I hastened to the shabby ferry-house, and found the company scattered about the floor asleep. Arousing them as quickly as I could, I explained to them the situation.
They were four in all—two peddlers and two peasants. Unanimously I was proclaimed captain, and we went to the boat at once.
I took the seat at the stern and seized the rudder. One of the peddlers took one oar, one of the peasants took the other. The second peddler, still half asleep, tumbled into the dancing boat, and we only waited for the remaining countryman.
What was my astonishment when I perceived him dragging something that did not wish to go? What was it? What new passenger? Before he reached the boat, however, I could guess by the squeals and peculiar noises which my ear caught amid the howling of the wind and the roaring of the river, that it was a pig.
Now, this was too much. My very epaulets revolted against such a thing. To go on a perilous expedition in company with a pig, and, if successful, to divide the honors with the pig!
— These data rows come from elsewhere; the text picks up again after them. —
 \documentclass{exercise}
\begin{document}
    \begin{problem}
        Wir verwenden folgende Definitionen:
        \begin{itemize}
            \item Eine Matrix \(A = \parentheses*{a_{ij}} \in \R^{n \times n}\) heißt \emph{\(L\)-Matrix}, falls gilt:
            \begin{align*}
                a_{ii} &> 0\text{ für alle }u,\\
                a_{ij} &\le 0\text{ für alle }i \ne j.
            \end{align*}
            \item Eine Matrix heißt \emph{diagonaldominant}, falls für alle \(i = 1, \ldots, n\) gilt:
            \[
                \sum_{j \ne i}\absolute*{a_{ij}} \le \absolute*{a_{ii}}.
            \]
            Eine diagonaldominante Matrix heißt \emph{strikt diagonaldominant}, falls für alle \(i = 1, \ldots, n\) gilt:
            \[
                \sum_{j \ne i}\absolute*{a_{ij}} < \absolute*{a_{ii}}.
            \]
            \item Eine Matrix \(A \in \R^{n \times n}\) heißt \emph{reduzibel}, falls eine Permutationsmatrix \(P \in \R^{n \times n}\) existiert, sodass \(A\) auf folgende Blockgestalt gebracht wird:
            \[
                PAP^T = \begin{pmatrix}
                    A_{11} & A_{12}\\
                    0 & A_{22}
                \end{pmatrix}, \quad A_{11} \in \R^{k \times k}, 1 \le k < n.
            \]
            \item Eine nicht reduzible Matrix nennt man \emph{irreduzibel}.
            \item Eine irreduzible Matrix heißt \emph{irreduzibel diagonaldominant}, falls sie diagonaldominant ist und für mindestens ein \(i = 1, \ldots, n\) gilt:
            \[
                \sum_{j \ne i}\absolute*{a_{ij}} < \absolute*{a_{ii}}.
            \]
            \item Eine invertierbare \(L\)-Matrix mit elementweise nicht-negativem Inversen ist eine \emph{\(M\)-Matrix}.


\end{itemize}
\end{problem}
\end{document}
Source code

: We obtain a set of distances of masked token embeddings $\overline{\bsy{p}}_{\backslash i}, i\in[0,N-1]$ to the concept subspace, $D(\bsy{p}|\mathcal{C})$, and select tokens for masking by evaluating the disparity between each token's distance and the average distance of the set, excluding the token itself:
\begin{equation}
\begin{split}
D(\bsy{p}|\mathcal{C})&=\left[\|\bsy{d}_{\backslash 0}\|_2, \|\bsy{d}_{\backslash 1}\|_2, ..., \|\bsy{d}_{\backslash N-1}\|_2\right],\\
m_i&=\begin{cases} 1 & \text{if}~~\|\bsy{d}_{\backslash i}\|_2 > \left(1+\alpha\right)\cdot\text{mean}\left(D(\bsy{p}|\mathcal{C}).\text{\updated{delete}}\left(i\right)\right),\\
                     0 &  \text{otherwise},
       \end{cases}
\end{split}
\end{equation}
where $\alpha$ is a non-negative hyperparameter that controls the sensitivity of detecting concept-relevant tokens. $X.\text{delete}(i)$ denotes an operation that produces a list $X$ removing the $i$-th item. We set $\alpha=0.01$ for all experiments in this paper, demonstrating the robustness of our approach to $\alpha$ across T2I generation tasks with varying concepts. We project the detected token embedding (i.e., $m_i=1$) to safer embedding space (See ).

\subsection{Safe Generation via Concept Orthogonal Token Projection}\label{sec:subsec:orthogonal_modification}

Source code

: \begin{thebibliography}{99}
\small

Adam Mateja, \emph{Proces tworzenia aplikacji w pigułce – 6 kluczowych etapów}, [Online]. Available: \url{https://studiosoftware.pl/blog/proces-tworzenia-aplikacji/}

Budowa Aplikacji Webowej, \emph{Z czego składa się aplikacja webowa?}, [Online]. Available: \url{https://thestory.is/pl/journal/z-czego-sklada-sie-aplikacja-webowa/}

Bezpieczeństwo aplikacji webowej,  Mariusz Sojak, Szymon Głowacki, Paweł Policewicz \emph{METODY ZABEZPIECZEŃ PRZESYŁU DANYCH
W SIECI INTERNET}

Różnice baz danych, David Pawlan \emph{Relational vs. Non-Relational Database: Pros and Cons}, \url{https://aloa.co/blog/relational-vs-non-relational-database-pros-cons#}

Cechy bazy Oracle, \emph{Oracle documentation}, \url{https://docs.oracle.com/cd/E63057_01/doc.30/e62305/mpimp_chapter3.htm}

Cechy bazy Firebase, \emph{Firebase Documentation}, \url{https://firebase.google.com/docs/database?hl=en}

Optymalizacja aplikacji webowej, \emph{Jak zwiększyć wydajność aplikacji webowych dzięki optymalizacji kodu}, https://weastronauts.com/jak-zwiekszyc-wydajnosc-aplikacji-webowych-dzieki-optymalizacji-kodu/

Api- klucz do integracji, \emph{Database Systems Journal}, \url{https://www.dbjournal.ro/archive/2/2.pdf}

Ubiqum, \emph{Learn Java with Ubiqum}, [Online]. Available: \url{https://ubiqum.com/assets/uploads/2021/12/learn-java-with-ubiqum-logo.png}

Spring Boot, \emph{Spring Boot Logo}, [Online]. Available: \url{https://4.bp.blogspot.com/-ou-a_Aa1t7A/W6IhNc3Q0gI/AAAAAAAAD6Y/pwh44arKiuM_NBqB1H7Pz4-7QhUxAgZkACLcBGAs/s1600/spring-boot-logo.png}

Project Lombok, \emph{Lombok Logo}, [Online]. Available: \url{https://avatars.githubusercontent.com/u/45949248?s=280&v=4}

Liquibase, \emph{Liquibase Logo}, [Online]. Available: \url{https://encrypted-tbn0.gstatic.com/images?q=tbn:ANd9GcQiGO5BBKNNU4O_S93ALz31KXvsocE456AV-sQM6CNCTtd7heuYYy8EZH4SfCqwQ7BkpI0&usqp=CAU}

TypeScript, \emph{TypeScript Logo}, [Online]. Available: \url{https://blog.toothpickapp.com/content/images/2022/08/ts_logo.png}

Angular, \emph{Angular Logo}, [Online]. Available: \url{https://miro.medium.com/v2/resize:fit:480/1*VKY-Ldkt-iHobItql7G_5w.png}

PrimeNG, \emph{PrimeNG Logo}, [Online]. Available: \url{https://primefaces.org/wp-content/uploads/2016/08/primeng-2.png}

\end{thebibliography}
I protested hotly. The owner of the pig implored, and the crew—true to tradition—revolted against the captain and voted for the pig.
What could I do? The chances were equal. Without me they could not have the boat; without them I could not manage it.
Fortunately at that critical moment—for to resist would be to lose the mazurka, and to yield to lose authority, and heaven knows of what those Tartars would not be capable in case of danger, once in the middle of the stream!—a brilliant idea struck me. I have acknowledged already my ignorance of nautical principles, but I had read in my boyhood, like every one else, some piratical novels, and the idea of ballast flashed through my mind.
The pig would be our ballast! And with this in view, I ordered the men to bind the pig’s legs and throw it into the bottom of the craft.